Segment Start: Given data

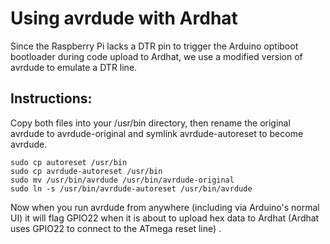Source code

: Using avrdude with Ardhat
==========================

Since the Raspberry Pi lacks a DTR pin to trigger the Arduino optiboot bootloader during code upload to
Ardhat, we use a modified version of avrdude to emulate a DTR line.  

Instructions:
-------------

Copy both files into your /usr/bin directory, then rename the original avrdude to avrdude-original
and symlink avrdude-autoreset to become avrdude.

    sudo cp autoreset /usr/bin
    sudo cp avrdude-autoreset /usr/bin
    sudo mv /usr/bin/avrdude /usr/bin/avrdude-original
    sudo ln -s /usr/bin/avrdude-autoreset /usr/bin/avrdude


Now when you run avrdude from anywhere (including via Arduino's normal UI) it will flag GPIO22 when
it is about to upload hex data to Ardhat (Ardhat uses GPIO22 to connect to the ATmega reset line) .
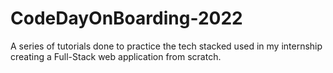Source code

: # CodeDayOnBoarding-2022
A series of tutorials done to practice the tech stacked used in my internship creating a Full-Stack web application from scratch.
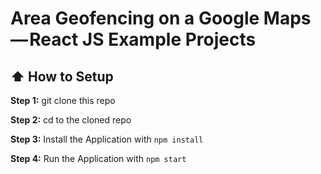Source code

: # Area Geofencing on a Google Maps — React JS Example Projects

 
 

## :arrow_up: How to Setup

**Step 1:** git clone this repo  

**Step 2:** cd to the cloned repo

**Step 3:** Install the Application with `npm install`

**Step 4:** Run the Application with `npm start`

 
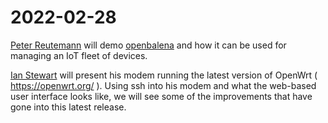 # 2022-02-28

[Peter Reutemann](openbalena) will demo [openbalena](https://www.balena.io/open/) and how it can be used for managing an IoT fleet of devices.

[Ian Stewart](openwrt) will present his modem running the latest version of OpenWrt ( https://openwrt.org/ ). Using ssh into his modem and what the web-based user interface looks like, we will see some of the improvements that have gone into this latest release.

Segment End: Given data

== What is needed ==
The entries are to be written out again exactly, though without any images.

== Answer space ==
Source code

: Using avrdude with Ardhat
==========================

Since the Raspberry Pi lacks a DTR pin to trigger the Arduino optiboot bootloader during code upload to
Ardhat, we use a modified version of avrdude to emulate a DTR line.  

Instructions:
-------------

Copy both files into your /usr/bin directory, then rename the original avrdude to avrdude-original
and symlink avrdude-autoreset to become avrdude.

    sudo cp autoreset /usr/bin
    sudo cp avrdude-autoreset /usr/bin
    sudo mv /usr/bin/avrdude /usr/bin/avrdude-original
    sudo ln -s /usr/bin/avrdude-autoreset /usr/bin/avrdude


Now when you run avrdude from anywhere (including via Arduino's normal UI) it will flag GPIO22 when
it is about to upload hex data to Ardhat (Ardhat uses GPIO22 to connect to the ATmega reset line) .
Source code

: # CodeDayOnBoarding-2022
A series of tutorials done to practice the tech stacked used in my internship creating a Full-Stack web application from scratch.
Source code

: # Area Geofencing on a Google Maps — React JS Example Projects

 
 

## :arrow_up: How to Setup

**Step 1:** git clone this repo  

**Step 2:** cd to the cloned repo

**Step 3:** Install the Application with `npm install`

**Step 4:** Run the Application with `npm start`

 
 # 2022-02-28

[Peter Reutemann](openbalena) will demo [openbalena](https://www.balena.io/open/) and how it can be used for managing an IoT fleet of devices.

[Ian Stewart](openwrt) will present his modem running the latest version of OpenWrt ( https://openwrt.org/ ). Using ssh into his modem and what the web-based user interface looks like, we will see some of the improvements that have gone into this latest release.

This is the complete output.